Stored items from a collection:
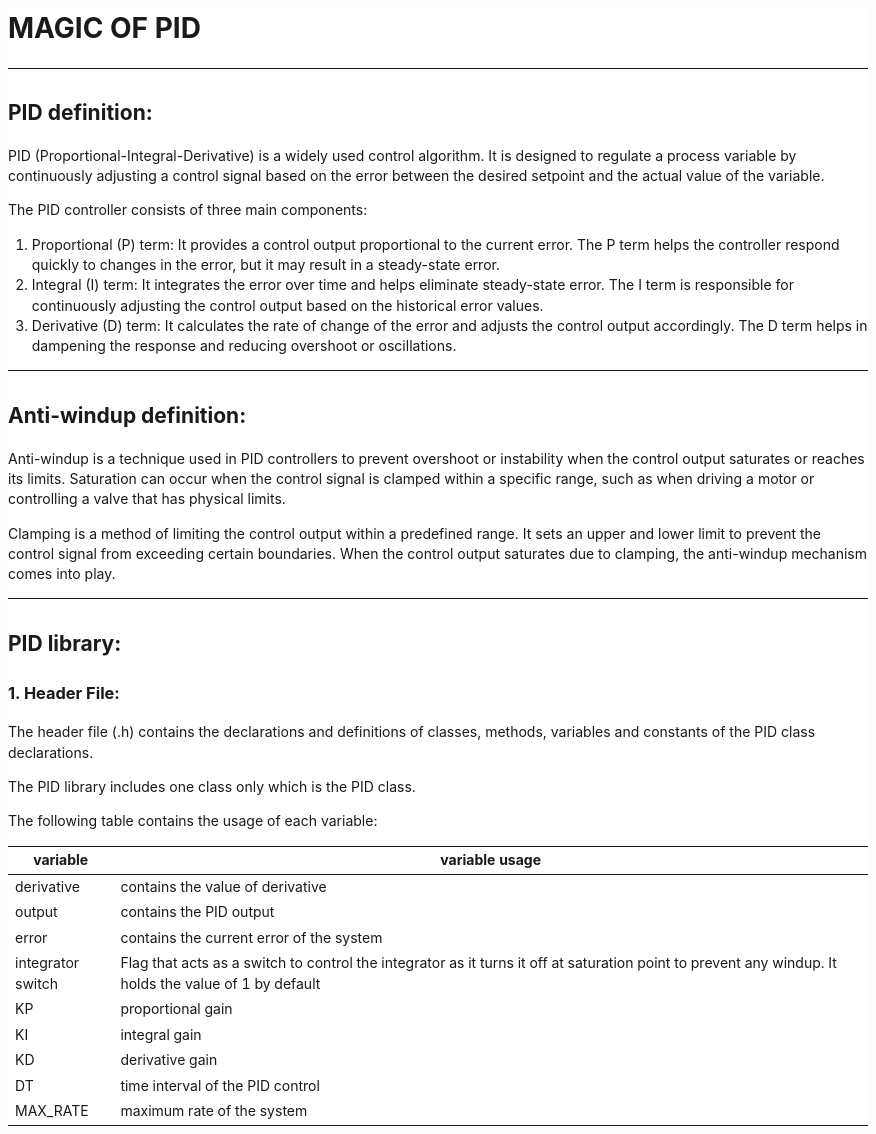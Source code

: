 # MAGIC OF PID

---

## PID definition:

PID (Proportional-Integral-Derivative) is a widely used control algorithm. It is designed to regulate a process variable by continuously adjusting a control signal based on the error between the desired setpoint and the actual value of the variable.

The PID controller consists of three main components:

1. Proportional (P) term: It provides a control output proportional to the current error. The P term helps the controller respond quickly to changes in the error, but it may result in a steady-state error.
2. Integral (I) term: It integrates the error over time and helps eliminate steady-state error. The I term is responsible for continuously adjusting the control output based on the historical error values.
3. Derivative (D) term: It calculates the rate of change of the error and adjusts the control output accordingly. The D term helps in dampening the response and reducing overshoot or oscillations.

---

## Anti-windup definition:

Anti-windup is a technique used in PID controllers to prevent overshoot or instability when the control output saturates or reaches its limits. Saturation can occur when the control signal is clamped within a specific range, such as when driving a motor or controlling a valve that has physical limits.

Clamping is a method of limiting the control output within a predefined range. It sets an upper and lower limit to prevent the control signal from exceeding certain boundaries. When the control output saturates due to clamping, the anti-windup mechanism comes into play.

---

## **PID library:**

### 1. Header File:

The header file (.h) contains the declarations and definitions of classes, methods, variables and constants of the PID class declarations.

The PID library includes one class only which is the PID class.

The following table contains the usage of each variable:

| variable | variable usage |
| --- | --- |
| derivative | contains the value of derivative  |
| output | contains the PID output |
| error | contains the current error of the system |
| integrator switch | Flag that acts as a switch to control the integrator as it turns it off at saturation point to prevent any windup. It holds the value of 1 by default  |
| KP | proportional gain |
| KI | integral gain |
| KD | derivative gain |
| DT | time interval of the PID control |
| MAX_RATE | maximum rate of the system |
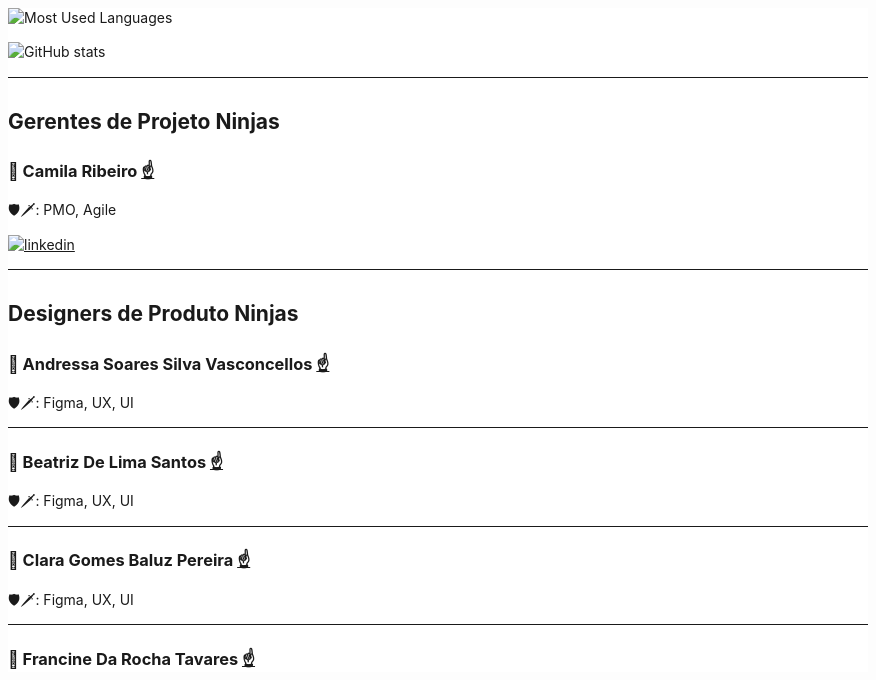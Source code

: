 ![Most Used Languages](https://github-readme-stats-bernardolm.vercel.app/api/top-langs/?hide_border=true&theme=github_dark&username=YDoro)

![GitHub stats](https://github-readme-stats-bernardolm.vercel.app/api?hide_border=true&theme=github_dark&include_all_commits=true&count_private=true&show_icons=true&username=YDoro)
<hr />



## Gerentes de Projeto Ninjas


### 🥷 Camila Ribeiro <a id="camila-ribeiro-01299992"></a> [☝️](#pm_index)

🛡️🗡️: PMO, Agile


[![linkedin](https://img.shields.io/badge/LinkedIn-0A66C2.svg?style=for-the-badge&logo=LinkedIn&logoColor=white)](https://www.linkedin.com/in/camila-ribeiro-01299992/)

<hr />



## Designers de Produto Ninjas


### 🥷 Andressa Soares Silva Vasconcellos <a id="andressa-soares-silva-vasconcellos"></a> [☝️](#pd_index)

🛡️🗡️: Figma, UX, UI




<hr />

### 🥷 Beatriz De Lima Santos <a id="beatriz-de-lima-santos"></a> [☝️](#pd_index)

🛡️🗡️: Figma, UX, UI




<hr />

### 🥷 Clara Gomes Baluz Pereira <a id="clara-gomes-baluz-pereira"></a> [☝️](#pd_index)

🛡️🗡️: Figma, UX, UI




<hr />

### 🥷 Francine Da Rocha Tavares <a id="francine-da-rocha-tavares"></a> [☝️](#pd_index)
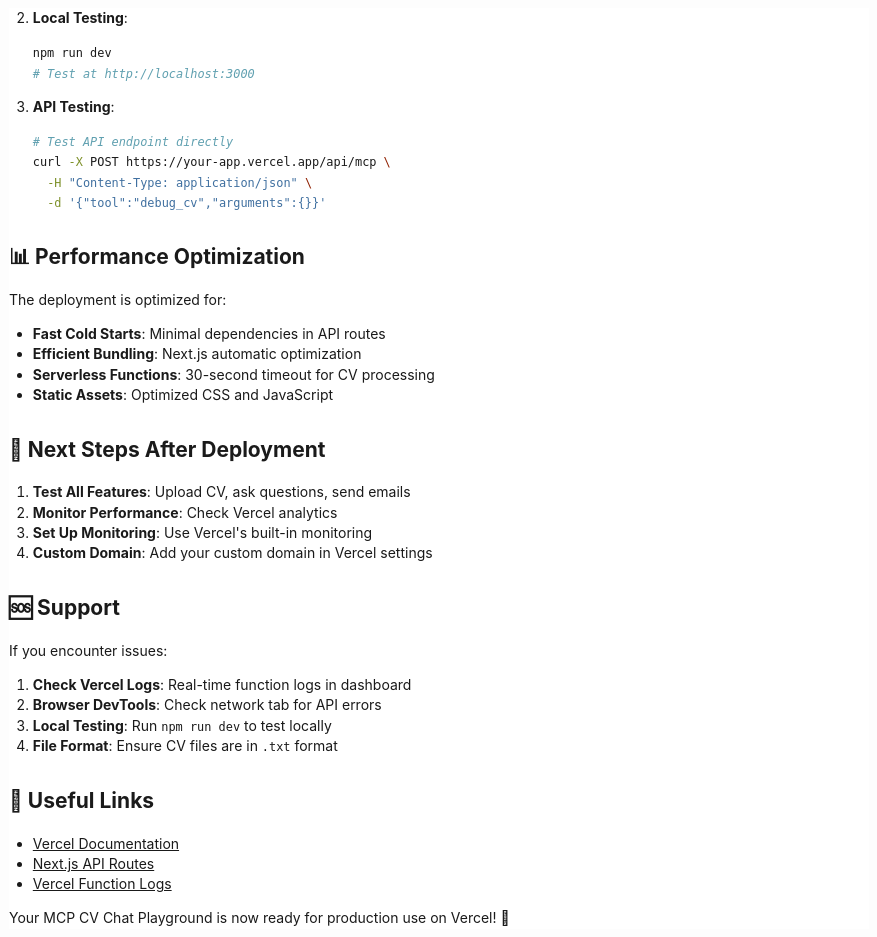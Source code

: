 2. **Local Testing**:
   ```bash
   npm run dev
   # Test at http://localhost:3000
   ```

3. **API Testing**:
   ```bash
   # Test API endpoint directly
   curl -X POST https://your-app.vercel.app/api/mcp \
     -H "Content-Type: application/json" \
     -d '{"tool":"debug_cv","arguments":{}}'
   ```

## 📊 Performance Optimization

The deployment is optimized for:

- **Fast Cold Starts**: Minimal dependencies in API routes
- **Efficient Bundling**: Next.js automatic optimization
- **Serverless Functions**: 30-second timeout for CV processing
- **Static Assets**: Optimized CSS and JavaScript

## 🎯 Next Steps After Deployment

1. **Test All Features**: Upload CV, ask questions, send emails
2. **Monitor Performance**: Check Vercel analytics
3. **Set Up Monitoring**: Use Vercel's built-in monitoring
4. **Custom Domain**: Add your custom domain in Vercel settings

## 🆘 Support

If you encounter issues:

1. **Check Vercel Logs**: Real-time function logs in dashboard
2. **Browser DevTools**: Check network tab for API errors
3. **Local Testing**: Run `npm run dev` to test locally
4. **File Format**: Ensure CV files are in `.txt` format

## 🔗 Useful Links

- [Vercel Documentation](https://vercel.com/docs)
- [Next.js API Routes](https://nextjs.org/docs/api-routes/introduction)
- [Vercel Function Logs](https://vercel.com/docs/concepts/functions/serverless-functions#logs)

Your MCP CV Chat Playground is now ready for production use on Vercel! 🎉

:: TASK ITEM ::
Each line of the data that holds "Performance" should be copied.

:: ANSWER FOR THE TASK ::
## 📊 Performance Optimization
2. **Monitor Performance**: Check Vercel analytics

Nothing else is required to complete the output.